(DATA TO EXAMINE Opens)

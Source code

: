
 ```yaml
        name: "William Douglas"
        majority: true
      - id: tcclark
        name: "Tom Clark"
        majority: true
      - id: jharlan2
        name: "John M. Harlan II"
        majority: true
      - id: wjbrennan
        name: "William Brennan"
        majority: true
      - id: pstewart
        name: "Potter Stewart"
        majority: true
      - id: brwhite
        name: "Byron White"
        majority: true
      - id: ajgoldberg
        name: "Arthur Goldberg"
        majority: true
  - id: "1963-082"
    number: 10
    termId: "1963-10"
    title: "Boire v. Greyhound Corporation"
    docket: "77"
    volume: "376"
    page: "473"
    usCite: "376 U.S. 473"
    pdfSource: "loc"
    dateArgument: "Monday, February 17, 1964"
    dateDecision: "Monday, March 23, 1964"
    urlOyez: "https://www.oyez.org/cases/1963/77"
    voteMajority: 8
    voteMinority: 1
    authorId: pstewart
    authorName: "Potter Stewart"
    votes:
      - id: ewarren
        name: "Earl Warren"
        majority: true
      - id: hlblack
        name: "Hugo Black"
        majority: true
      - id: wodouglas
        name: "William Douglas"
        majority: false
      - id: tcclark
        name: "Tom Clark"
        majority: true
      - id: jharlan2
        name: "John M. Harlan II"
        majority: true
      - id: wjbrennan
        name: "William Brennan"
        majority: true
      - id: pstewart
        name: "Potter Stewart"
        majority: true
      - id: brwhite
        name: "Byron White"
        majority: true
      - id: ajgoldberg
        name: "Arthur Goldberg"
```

(DATA TO EXAMINE Closes)

[WORK REQUEST] Reproduce every entry shown above, precisely as it stands.

[ANSWER SECTION]
Source code

:
 ```yaml
        name: "William Douglas"
        majority: true
      - id: tcclark
        name: "Tom Clark"
        majority: true
      - id: jharlan2
        name: "John M. Harlan II"
        majority: true
      - id: wjbrennan
        name: "William Brennan"
        majority: true
      - id: pstewart
        name: "Potter Stewart"
        majority: true
      - id: brwhite
        name: "Byron White"
        majority: true
      - id: ajgoldberg
        name: "Arthur Goldberg"
        majority: true
  - id: "1963-082"
    number: 10
    termId: "1963-10"
    title: "Boire v. Greyhound Corporation"
    docket: "77"
    volume: "376"
    page: "473"
    usCite: "376 U.S. 473"
    pdfSource: "loc"
    dateArgument: "Monday, February 17, 1964"
    dateDecision: "Monday, March 23, 1964"
    urlOyez: "https://www.oyez.org/cases/1963/77"
    voteMajority: 8
    voteMinority: 1
    authorId: pstewart
    authorName: "Potter Stewart"
    votes:
      - id: ewarren
        name: "Earl Warren"
        majority: true
      - id: hlblack
        name: "Hugo Black"
        majority: true
      - id: wodouglas
        name: "William Douglas"
        majority: false
      - id: tcclark
        name: "Tom Clark"
        majority: true
      - id: jharlan2
        name: "John M. Harlan II"
        majority: true
      - id: wjbrennan
        name: "William Brennan"
        majority: true
      - id: pstewart
        name: "Potter Stewart"
        majority: true
      - id: brwhite
        name: "Byron White"
        majority: true
      - id: ajgoldberg
        name: "Arthur Goldberg"
```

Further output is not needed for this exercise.